What are the benefits of open banking?
The aim is to encourage innovation and improve competition, by making it easier for you to hold multiple accounts and compare or switch financial products.
For now, open banking only applies to personal and small business accounts, although it will eventually be extended to cover other online payment products, such as credit cards and e-wallets.
Ultimately, it could allow you to manage all of your financial accounts and household bills through a single digital platform, with the option of allowing apps to ‘plug in’ and offer more personalised and intuitive services.
For example, an app might help you avoid charges or boost your savings by automatically moving money between various accounts. Open banking could also spur action in other markets, by encouraging you to look at your energy or phone bills.
Open banking vs screen-scraping
It is already possible to share your banking data with personal finance apps such as Chip (which automatically diverts spare cash to a savings account based on your spending habits) and Bud or Moneyhub (which let you view all of your accounts, cards, loans and investments in one place).
However, many of these money apps ask you to hand over your bank login details and give them permission to collect or ‘screen-scrape’ the data. Essentially, they pose as you, the customer, which can expose you to fraud.
One key benefit of open banking is that you’ll be able to authorise third-party access without having to reveal your login details to anyone other than your bank.
Sharing data via APIs is also more secure than screen-scraping because you know exactly what information is being shared and can more easily revoke access.
Screen-scraping is being phased out, and should eventually be banned under regulations taking effective from September 2019. But, until then, third party apps and websites may still rely on this method of accessing your data.
For example, HSBC’s Connected Money uses screen-scraping to access all data other than its own, despite being pitched as an 'open banking app' in many publications.
Barclays and Lloyds Banking Group have launched similar apps, however, these exclusively use open banking APIs - which is why you can only view current accounts from specific providers.
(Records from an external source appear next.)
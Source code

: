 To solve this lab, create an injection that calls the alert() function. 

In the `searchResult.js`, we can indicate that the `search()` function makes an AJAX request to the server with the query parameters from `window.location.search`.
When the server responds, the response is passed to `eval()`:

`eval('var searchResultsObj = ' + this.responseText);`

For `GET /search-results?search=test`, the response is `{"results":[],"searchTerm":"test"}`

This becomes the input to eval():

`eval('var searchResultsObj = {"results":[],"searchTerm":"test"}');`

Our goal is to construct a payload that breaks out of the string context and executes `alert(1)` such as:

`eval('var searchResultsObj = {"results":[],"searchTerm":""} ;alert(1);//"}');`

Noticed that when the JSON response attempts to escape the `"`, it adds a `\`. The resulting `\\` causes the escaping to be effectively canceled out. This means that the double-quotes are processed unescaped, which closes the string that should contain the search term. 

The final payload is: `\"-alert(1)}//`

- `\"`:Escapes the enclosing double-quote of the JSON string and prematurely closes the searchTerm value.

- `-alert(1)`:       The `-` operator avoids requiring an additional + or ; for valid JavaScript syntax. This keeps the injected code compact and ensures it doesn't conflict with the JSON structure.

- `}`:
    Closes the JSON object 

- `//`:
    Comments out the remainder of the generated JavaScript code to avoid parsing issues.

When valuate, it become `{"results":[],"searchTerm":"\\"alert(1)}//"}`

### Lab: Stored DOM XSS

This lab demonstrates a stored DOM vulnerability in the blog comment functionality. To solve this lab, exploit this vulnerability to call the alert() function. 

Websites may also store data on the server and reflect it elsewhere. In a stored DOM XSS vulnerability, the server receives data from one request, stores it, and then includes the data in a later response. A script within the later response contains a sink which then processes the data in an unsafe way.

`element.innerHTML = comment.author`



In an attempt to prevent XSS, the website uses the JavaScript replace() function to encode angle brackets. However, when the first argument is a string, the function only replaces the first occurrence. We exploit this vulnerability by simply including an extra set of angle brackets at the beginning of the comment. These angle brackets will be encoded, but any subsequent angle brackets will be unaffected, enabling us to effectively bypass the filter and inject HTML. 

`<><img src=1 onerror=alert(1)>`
If you do decide to use a third-party app that uses screen-scrapers instead of APIs, it's important that you trust them to have access to your accounts.
How do I use open banking?
Once you've given consent to a third party using open banking, you'll be redirected to your online banking login page where you’ll enter your security details directly - crucially, these details won’t be shared with the third party when you do this.
Once the bank has checked the firm is authorised, it will share your data securely.
You should see a list of any firms you've given consent to via online banking, and you can stop sharing data at any time.
Do I have to share my banking data?
No, if you don’t want to share your data, you don’t have to. Third-party providers will need your explicit permission before they access your data through open APIs.
That means you don’t have to opt-out - if you do nothing, your data will not be shared without your consent.
Will open banking be a flop, like Midata?
The big high-street banks will be keeping a close eye on tech giants such as Google, Facebook, Apple and Amazon, all of which have the status to transform the payments and banking industry once they have access to bank’s customer data.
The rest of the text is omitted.